Glenn Smith // The Post and Courier

Andrew Figueroa of Charleston Equine Sanitation finishes cleaning a pool of horse urine from a spot on Meeting Street recently as another carriage full of tourists approaches.

Andrew Figueroa spends his days driving through the heart of Charleston's historic district, but he seldom pays attention to the stately mansions, lush parks or sweeping harbor views.

His mind is in the gutter. Or rather, on the waste products that end up there.

Figueroa works for the Holy City's equine sanitation patrol, which scours Charleston's streets looking for droppings left by horses and mules that haul carriages full of tourists to all the favorite sights.

He and his colleagues know folks prefer the scent of jasmine and salty air to a pungent postcard from a horse's bladder. So they work the streets daily, scraping, spraying and shoveling to rid the historic district of odious sights and smells.

These aroma guardians have their work cut out for them in the steamy summer months when the mercury climbs, coaxing dormant scents from the pavement to mingle with fresh deposits of urine and manure. The Market area, in particular, can grow plenty ripe on a hot day.

"We do the very best we can," said Bob Reed, owner of Charleston Equine Sanitation. "But horses have been here for hundreds of years. Just think how much urine might be in the streets."

Figueroa nodded. "On a real hot day, it's gonna come up."

Armed with shovels, high-pressure hoses and big tanks of detergent-spiked water, the sanitation patrol roams the tourist district in trucks fielding calls and looking for markers tossed by carriage guides to show where a load has gone down. They spring into action when they spot a fresh puddle, dodging traffic and tourists to blast the mess from the pavement, leaving a slick of sickly sweet deodorizer in its place.

Reed's company, based out of Olde Towne Carriage Co., has run the service for several years. The city awards the contract -- worth $166,985 yearly -- and Charleston's five carriage companies foot the bill.

They work some 12 square miles of streets and battle such oddities as tourists making off with the ball-and-flag urine markers to keep as souvenirs of their visit to Charleston.

Figueroa, a retired Navy man, has been with the patrol for a dozen years. He can spot a marker from a block away and knows all of the infamous "hot spots" where the equine crowd prefers to do its business.

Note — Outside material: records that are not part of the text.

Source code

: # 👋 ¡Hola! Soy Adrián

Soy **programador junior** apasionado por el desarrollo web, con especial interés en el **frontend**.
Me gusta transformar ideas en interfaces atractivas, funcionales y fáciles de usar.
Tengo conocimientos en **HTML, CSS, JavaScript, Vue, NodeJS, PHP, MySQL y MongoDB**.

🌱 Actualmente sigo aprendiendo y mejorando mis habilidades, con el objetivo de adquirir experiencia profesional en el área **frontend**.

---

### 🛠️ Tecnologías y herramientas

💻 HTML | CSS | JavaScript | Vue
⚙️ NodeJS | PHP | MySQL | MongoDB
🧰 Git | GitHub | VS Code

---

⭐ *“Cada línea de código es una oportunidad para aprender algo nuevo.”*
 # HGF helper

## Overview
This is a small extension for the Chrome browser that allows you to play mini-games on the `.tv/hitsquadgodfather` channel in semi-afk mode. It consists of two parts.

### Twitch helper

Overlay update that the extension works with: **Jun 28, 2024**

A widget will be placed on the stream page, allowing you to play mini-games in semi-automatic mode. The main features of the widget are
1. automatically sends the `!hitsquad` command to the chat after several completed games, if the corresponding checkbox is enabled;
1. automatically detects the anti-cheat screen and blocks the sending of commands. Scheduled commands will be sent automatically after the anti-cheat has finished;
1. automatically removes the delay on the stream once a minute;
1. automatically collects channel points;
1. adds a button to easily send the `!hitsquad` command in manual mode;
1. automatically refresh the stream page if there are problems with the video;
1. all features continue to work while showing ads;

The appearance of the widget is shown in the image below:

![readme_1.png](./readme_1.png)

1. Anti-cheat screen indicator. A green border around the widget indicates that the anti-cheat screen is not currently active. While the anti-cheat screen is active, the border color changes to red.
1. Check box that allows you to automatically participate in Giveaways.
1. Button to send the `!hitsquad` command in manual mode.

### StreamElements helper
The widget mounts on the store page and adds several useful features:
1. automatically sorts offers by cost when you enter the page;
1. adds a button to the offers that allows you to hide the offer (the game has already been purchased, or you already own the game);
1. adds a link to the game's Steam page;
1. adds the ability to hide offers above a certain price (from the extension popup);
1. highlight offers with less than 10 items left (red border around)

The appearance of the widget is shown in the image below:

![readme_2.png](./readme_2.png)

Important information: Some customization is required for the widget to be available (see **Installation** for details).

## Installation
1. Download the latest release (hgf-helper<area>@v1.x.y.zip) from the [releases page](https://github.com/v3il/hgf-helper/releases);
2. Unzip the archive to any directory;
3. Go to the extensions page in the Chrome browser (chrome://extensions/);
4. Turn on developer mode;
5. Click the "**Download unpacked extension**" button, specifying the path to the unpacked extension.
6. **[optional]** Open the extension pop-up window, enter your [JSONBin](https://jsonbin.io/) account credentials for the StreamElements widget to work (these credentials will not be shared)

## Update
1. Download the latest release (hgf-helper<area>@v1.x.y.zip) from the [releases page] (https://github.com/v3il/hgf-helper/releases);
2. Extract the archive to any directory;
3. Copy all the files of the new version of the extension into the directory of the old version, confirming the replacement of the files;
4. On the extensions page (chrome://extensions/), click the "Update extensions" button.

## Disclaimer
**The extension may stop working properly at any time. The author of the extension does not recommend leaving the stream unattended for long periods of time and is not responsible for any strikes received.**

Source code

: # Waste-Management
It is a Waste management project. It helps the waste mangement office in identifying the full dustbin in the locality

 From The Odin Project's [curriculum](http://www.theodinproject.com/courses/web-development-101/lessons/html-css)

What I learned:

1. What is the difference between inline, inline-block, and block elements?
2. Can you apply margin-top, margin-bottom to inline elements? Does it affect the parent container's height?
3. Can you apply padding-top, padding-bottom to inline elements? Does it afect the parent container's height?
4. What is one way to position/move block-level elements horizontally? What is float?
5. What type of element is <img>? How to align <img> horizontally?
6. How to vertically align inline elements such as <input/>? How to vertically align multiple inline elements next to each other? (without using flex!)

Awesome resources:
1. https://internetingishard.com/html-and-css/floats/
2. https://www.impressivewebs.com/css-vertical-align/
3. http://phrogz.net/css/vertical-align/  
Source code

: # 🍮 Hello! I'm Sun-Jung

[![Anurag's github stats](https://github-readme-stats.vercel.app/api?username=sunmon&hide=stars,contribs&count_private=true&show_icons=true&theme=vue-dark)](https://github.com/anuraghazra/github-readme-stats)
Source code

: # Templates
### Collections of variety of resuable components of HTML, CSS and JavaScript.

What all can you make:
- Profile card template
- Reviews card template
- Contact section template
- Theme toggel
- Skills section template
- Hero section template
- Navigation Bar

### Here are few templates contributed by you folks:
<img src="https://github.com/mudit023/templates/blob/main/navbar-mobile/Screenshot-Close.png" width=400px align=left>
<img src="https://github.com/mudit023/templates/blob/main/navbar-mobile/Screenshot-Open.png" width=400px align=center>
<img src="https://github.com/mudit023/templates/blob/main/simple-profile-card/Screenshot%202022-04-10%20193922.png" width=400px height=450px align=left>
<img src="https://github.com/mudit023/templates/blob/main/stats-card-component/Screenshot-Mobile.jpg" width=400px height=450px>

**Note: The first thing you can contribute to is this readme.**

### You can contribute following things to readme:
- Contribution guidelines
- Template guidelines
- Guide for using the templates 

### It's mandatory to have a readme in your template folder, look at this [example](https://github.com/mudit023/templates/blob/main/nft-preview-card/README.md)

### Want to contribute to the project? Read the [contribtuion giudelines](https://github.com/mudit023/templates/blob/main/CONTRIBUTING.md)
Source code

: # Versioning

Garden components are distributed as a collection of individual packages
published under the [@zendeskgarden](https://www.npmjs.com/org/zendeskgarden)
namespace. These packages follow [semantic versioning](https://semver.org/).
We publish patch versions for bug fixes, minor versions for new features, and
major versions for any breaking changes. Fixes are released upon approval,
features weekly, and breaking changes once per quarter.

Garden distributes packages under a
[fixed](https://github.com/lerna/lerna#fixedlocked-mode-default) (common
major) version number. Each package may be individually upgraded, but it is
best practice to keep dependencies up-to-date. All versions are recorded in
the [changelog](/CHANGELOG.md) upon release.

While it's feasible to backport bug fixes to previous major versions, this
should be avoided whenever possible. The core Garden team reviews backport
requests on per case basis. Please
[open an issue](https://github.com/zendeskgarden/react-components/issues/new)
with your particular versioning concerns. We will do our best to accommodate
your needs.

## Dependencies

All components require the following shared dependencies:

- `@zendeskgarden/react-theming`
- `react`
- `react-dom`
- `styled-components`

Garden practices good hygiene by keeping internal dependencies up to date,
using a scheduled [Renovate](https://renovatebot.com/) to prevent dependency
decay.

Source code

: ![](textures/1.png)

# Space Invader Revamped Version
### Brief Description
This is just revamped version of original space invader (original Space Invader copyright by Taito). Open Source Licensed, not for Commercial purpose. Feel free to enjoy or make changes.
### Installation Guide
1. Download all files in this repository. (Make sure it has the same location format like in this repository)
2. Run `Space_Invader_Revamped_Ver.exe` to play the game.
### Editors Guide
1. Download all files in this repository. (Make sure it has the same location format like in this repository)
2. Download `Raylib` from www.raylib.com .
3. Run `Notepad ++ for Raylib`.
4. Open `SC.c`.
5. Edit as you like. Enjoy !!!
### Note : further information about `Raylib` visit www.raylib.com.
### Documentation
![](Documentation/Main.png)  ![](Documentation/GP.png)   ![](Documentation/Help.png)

There's that one unfortunate house on Tradd Street that gets its street-side parking space doused daily, and the Cumberland Street intersection that seems to tickle the horses' bladders. "These animals are a lot like dogs," he said. "They pick and choose their spots."

The job has taught Figueroa a good deal about equine behavior. He knows horses like to stop in front of the Calhoun Mansion, but for a different reason than the tourists. He knows they swill copious amounts of water during barn stops, with predictable results. He knows pairs of mules never seem to go at the same time. And he knows excited horses will dump their cargo just thinking about the approach of dinner time.

That display will draw grimaces from onlookers and occasional complaints from residents who end up with the results outside their homes. Figueroa simply adjusts his battered Yankees cap, unravels his hose and gets to work.

"I tell people 'I don't control where the horses go and I don't control where the tour guides stop. I just clean the stuff up.'"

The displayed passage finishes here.